● **TASK BRIEF**: Check every line below for the word "anything" and copy the ones that have it.
-- -- --
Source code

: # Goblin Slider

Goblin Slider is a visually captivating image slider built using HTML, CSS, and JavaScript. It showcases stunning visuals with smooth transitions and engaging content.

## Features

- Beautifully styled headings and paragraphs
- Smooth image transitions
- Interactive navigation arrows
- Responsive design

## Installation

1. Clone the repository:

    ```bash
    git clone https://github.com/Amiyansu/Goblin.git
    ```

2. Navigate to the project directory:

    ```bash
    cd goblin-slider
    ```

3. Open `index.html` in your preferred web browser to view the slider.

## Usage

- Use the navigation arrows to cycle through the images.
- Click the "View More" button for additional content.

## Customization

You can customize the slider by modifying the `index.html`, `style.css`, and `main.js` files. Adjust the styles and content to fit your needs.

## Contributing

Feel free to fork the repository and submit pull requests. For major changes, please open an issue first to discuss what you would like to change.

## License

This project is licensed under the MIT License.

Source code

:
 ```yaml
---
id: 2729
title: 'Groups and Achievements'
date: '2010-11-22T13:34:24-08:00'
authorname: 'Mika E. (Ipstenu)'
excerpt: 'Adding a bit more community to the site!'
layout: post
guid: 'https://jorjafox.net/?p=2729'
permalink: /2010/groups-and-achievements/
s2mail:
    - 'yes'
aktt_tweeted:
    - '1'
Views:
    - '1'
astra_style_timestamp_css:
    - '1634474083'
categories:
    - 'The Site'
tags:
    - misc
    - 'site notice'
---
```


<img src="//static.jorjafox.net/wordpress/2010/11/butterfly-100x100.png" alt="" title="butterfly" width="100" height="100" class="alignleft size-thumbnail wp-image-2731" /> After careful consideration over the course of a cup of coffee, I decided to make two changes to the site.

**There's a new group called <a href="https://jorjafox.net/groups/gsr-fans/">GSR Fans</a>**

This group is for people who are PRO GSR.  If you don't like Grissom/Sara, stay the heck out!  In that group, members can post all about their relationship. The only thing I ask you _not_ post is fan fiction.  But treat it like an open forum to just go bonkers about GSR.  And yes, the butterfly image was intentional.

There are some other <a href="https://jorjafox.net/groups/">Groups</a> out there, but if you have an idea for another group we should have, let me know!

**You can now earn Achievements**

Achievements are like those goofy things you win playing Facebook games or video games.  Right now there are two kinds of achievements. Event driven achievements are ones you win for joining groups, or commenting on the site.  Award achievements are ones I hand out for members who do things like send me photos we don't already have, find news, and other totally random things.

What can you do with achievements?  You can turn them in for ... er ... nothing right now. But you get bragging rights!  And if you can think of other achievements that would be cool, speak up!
-- -- --
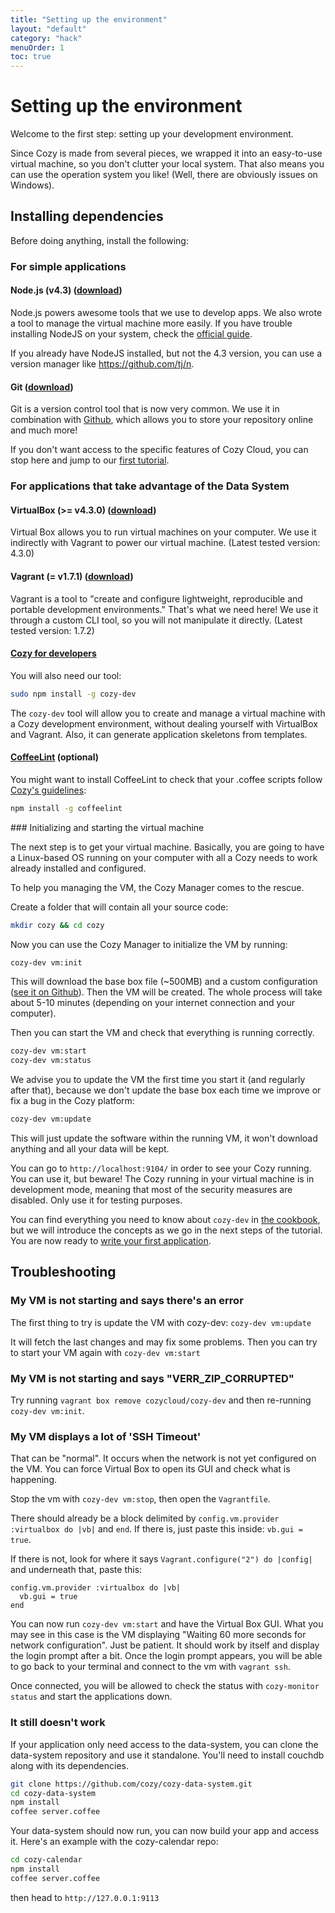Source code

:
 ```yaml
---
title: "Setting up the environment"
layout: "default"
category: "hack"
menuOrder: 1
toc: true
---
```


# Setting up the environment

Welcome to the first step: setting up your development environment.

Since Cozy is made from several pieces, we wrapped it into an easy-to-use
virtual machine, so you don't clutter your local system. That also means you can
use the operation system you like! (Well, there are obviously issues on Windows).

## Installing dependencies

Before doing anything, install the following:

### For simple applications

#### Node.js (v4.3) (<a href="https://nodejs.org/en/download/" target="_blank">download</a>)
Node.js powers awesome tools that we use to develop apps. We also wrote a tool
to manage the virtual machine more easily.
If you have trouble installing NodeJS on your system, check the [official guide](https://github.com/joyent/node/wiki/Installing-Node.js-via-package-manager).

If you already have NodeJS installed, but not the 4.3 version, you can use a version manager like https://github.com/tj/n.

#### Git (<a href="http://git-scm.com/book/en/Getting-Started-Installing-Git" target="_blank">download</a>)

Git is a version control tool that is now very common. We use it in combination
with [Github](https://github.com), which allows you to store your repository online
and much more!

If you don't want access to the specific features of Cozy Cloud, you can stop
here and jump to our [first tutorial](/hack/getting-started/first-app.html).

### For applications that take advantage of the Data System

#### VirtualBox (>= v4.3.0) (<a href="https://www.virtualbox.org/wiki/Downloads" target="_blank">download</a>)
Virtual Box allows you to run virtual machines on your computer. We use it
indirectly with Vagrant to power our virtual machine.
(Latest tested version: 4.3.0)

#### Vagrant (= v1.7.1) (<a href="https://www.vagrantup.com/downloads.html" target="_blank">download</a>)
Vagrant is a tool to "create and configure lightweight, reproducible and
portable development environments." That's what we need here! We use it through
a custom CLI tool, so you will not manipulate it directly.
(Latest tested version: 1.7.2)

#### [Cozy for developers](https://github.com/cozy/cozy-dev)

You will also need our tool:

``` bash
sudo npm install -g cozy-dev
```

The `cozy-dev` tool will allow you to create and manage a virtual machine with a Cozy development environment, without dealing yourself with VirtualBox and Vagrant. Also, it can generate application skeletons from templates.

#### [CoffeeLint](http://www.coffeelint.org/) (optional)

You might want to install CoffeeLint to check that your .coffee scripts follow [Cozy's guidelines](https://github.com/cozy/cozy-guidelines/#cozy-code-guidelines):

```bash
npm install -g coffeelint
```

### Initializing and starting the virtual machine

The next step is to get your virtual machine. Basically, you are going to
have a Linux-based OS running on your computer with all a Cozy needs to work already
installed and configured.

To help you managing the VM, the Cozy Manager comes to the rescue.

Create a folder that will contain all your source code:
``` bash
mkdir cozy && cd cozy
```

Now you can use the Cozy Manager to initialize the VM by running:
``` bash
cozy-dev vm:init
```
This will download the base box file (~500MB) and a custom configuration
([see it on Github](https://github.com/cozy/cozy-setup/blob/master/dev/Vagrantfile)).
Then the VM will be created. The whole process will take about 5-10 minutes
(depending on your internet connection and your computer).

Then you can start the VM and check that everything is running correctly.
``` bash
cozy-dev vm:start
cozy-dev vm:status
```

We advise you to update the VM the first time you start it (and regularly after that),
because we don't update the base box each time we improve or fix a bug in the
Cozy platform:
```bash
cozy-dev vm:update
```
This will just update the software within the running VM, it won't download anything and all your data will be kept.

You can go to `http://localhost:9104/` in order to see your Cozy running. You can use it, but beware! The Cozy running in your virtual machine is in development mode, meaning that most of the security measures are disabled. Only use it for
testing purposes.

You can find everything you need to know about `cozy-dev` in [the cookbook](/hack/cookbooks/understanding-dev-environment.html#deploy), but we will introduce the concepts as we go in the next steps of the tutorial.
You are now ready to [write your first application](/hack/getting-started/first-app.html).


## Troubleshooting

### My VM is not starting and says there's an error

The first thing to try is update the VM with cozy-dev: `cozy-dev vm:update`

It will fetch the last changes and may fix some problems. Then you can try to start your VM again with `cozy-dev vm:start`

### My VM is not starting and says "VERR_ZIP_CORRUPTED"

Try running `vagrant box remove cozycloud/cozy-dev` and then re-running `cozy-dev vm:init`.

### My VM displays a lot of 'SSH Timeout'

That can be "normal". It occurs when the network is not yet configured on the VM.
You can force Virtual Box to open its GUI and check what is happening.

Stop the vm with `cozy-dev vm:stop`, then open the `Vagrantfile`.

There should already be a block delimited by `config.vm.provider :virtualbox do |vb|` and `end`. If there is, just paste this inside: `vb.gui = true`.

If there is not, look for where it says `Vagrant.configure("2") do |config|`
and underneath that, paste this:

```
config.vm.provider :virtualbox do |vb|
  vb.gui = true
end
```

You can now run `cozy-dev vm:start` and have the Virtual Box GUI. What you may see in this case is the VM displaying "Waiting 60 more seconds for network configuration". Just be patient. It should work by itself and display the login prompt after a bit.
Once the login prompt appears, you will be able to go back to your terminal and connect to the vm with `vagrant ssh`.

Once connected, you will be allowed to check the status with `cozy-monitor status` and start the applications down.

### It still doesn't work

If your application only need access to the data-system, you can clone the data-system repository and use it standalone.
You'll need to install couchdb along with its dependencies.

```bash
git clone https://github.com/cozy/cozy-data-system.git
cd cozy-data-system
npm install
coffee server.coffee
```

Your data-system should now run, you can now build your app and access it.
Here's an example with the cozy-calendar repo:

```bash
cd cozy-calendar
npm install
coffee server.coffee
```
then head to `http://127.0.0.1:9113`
-- -- --
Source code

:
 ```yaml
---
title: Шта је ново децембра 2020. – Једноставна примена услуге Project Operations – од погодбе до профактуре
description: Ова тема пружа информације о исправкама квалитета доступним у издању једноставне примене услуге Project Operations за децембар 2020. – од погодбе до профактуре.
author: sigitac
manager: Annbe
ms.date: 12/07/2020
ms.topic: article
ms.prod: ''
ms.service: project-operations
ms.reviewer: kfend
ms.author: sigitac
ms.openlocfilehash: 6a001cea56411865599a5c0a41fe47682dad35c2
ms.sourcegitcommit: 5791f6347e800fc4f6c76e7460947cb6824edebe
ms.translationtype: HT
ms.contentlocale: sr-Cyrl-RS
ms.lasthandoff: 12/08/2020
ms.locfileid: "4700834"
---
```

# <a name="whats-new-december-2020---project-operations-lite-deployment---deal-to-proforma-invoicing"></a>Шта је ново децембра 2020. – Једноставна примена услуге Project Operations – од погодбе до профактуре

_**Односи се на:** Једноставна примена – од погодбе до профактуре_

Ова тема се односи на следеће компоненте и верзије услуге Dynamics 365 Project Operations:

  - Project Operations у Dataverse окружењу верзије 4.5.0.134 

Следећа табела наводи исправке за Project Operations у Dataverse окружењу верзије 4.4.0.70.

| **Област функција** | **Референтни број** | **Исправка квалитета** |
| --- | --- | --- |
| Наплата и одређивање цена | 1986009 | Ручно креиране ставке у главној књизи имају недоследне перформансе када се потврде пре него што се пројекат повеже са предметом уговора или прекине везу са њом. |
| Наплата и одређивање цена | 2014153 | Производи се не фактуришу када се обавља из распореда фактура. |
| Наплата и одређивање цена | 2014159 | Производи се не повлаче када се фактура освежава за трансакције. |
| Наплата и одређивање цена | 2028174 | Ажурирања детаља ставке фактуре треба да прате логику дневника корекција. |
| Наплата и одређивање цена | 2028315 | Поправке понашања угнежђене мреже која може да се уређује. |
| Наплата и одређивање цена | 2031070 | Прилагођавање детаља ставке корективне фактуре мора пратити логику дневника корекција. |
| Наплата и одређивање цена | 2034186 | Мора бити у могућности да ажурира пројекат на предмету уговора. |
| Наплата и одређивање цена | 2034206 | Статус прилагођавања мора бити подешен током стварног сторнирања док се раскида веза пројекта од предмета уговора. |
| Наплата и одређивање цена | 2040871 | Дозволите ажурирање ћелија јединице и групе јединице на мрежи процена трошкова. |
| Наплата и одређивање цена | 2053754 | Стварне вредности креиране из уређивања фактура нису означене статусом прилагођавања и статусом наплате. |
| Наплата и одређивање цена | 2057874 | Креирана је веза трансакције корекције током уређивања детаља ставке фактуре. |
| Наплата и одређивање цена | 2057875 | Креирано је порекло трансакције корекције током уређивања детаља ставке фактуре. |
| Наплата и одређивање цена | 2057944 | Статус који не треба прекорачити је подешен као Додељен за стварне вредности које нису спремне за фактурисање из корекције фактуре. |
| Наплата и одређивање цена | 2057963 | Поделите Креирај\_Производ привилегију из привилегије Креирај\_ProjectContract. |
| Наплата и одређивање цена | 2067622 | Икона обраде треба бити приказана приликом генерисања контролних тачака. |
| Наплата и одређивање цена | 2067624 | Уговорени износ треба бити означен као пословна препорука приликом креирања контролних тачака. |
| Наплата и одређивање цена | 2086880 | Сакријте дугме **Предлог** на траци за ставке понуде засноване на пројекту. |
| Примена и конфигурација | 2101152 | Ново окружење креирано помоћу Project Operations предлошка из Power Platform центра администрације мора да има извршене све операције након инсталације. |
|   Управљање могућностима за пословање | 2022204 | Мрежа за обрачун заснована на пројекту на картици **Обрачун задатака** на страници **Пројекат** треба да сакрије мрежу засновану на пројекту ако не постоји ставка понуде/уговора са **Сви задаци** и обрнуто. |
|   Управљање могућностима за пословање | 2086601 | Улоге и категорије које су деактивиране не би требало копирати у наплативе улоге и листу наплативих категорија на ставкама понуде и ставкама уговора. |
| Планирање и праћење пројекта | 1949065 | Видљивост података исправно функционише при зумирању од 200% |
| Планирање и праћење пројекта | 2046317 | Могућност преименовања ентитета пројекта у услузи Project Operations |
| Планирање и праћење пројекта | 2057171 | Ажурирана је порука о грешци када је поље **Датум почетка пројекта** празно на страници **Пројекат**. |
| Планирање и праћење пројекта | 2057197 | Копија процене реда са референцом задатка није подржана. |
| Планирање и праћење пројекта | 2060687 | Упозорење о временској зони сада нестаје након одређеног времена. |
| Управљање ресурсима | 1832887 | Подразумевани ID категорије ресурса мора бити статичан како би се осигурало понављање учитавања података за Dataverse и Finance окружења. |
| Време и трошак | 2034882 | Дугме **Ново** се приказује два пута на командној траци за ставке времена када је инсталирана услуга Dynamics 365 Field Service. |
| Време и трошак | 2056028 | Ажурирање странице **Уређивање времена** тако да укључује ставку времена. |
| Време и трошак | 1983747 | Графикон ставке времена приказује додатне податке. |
-- -- --
● **RESPONSE**:
Before doing anything, install the following:
This will just update the software within the running VM, it won't download anything and all your data will be kept.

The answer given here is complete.